● **WHAT THE TASK REQUIRES**:
Whatever the records below hold, copy it all out exactly.

━━━━━━━━

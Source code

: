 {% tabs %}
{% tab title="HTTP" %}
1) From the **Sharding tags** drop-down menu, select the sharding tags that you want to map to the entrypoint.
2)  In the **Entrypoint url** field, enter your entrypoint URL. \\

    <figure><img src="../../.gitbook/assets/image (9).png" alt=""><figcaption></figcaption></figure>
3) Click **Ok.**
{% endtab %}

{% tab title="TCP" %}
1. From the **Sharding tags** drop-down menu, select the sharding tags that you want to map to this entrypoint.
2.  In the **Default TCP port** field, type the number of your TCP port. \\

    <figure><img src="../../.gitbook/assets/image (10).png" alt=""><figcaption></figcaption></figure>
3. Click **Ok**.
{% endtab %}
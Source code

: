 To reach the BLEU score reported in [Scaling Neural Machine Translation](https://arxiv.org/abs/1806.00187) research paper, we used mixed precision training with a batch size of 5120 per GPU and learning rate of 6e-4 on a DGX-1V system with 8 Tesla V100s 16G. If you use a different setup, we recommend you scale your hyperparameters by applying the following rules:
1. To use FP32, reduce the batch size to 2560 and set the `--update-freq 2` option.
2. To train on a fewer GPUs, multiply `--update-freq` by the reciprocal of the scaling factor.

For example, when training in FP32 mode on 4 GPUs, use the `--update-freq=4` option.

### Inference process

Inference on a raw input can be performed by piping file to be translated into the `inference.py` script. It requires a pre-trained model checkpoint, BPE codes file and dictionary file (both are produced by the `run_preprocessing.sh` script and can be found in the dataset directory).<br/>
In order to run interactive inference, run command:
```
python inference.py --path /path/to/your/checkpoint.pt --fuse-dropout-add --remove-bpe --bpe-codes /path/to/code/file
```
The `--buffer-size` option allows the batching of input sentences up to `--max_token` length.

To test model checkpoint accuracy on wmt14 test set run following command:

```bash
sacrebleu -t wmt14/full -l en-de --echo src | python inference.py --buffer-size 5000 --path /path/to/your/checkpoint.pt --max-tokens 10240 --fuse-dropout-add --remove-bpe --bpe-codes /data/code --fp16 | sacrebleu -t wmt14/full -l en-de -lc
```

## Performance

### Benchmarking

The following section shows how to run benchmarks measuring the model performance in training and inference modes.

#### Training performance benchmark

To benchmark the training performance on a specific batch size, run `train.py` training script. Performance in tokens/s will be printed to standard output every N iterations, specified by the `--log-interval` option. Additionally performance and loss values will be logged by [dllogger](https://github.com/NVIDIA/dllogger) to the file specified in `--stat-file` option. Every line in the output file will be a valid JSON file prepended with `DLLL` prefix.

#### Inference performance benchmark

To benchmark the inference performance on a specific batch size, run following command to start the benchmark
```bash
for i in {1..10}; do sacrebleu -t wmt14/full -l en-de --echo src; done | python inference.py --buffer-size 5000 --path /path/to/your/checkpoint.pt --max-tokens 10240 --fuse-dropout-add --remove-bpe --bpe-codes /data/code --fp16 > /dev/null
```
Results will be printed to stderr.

━━━━━━━━

● **EXERCISE RESPONSE**:
Source code

: {% tabs %}
{% tab title="HTTP" %}
1) From the **Sharding tags** drop-down menu, select the sharding tags that you want to map to the entrypoint.
2)  In the **Entrypoint url** field, enter your entrypoint URL. \\

    <figure><img src="../../.gitbook/assets/image (9).png" alt=""><figcaption></figcaption></figure>
3) Click **Ok.**
{% endtab %}

{% tab title="TCP" %}
1. From the **Sharding tags** drop-down menu, select the sharding tags that you want to map to this entrypoint.
2.  In the **Default TCP port** field, type the number of your TCP port. \\

    <figure><img src="../../.gitbook/assets/image (10).png" alt=""><figcaption></figcaption></figure>
3. Click **Ok**.
{% endtab %}
Source code

: To reach the BLEU score reported in [Scaling Neural Machine Translation](https://arxiv.org/abs/1806.00187) research paper, we used mixed precision training with a batch size of 5120 per GPU and learning rate of 6e-4 on a DGX-1V system with 8 Tesla V100s 16G. If you use a different setup, we recommend you scale your hyperparameters by applying the following rules:
1. To use FP32, reduce the batch size to 2560 and set the `--update-freq 2` option.
2. To train on a fewer GPUs, multiply `--update-freq` by the reciprocal of the scaling factor.

For example, when training in FP32 mode on 4 GPUs, use the `--update-freq=4` option.

### Inference process

Inference on a raw input can be performed by piping file to be translated into the `inference.py` script. It requires a pre-trained model checkpoint, BPE codes file and dictionary file (both are produced by the `run_preprocessing.sh` script and can be found in the dataset directory).<br/>
In order to run interactive inference, run command:
```
python inference.py --path /path/to/your/checkpoint.pt --fuse-dropout-add --remove-bpe --bpe-codes /path/to/code/file
```
The `--buffer-size` option allows the batching of input sentences up to `--max_token` length.

To test model checkpoint accuracy on wmt14 test set run following command:

```bash
sacrebleu -t wmt14/full -l en-de --echo src | python inference.py --buffer-size 5000 --path /path/to/your/checkpoint.pt --max-tokens 10240 --fuse-dropout-add --remove-bpe --bpe-codes /data/code --fp16 | sacrebleu -t wmt14/full -l en-de -lc
```

## Performance

### Benchmarking

The following section shows how to run benchmarks measuring the model performance in training and inference modes.

#### Training performance benchmark

To benchmark the training performance on a specific batch size, run `train.py` training script. Performance in tokens/s will be printed to standard output every N iterations, specified by the `--log-interval` option. Additionally performance and loss values will be logged by [dllogger](https://github.com/NVIDIA/dllogger) to the file specified in `--stat-file` option. Every line in the output file will be a valid JSON file prepended with `DLLL` prefix.

#### Inference performance benchmark

To benchmark the inference performance on a specific batch size, run following command to start the benchmark
```bash
for i in {1..10}; do sacrebleu -t wmt14/full -l en-de --echo src; done | python inference.py --buffer-size 5000 --path /path/to/your/checkpoint.pt --max-tokens 10240 --fuse-dropout-add --remove-bpe --bpe-codes /data/code --fp16 > /dev/null
```
Results will be printed to stderr.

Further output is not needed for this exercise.